You probably don't remember that one, but Tincup featured a large
wooden statue of Colorado's most notorious con man, the great Soapy Smith
(http://www.mtnguy.com/owlhoots/smith.htm). Among his many innovations
in the art of the con, Soapy used to sell special quartz sunglasses to
innocent tourists newly arrived at Denver Union Station, warning them
of the dangers of blindness if exposed to the mountain sunlight without
protection. Soapy wound up shot dead in the boomtown of Skagway in the
Yukon Territory during it's last big gold rush.

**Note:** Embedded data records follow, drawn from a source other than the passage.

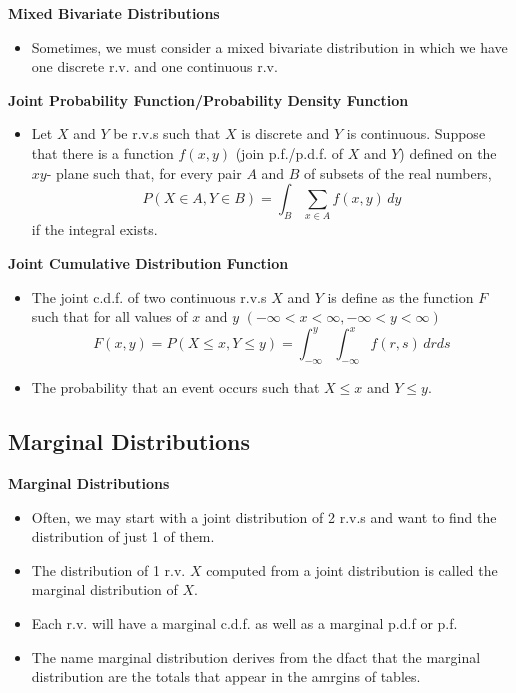 \documentclass[11pt]{article}
\begin{document}
\textbf{Mixed Bivariate Distributions}\
\begin{itemize}
    \item Sometimes, we must consider a mixed bivariate distribution in which we have one 
    discrete r.v. and one continuous r.v.
\end{itemize}

\textbf{Joint Probability Function/Probability Density Function}
\begin{itemize}
    \item Let $X$ and $Y$ be r.v.s such that $X$ is discrete and $Y$ is continuous. Suppose 
    that there is a function $f(x,y)$ (join p.f./p.d.f. of $X$ and $Y$) defined on the $xy$-
    plane such that, for every pair $A$ and $B$ of subsets of the real numbers,
    \[P(X \in A, Y \in B) = \int_B \sum_{x \in A} f(x,y) \,dy\]
    if the integral exists.
\end{itemize}

\textbf{Joint Cumulative Distribution Function}
\begin{itemize}
    \item The joint c.d.f. of two continuous r.v.s $X$ and $Y$ is define as the function $F$ such 
    that for all values of $x$ and $y$ $(-\infty < x < \infty, -\infty < y < \infty)$ 
    \[F(x,y)=P(X \le x, Y \le y) = \int_{-\infty}^{y} \int_{-\infty}^{x} f(r,s) \,drds\]
    \item The probability that an event occurs such that $X \le x$ and $Y \le y$.
\end{itemize}

\subsection{Marginal Distributions}

\textbf{Marginal Distributions}
\begin{itemize}
    \item Often, we may start with a joint distribution of 2 r.v.s and want to find the 
    distribution of just 1 of them.
    \item The distribution of 1 r.v. $X$ computed from a joint distribution is called the 
    marginal distribution of $X$. 
    \item Each r.v. will have a marginal c.d.f. as well as a marginal p.d.f or p.f.
    \item The name marginal distribution derives from the dfact that the marginal distribution
    are the totals that appear in the amrgins of tables. 
\end{itemize}
\end{document}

By now, you know the boys' predilection for "bad choices", shall we
say? They had played the weekend at the Silverdome in Silvercliffe and
decided that a night camping in Tincup was a great way to wind up the
weekend and commemorate their Ghost Town tour stop back in 1971. Plumb
Bob had brought along a few bottles of J. Wray & Nephew Overproof rum,
which, in hindsight, was one of those bad choices. That was 120 proof
rum and probably would have fueled an Indy race car.
So, Bad Bob and Horse were having a contest to see who could shoot
flames the farthest by spitting this rum through the flame of a burning
log. One thing led to another and Bad Bob won the contest.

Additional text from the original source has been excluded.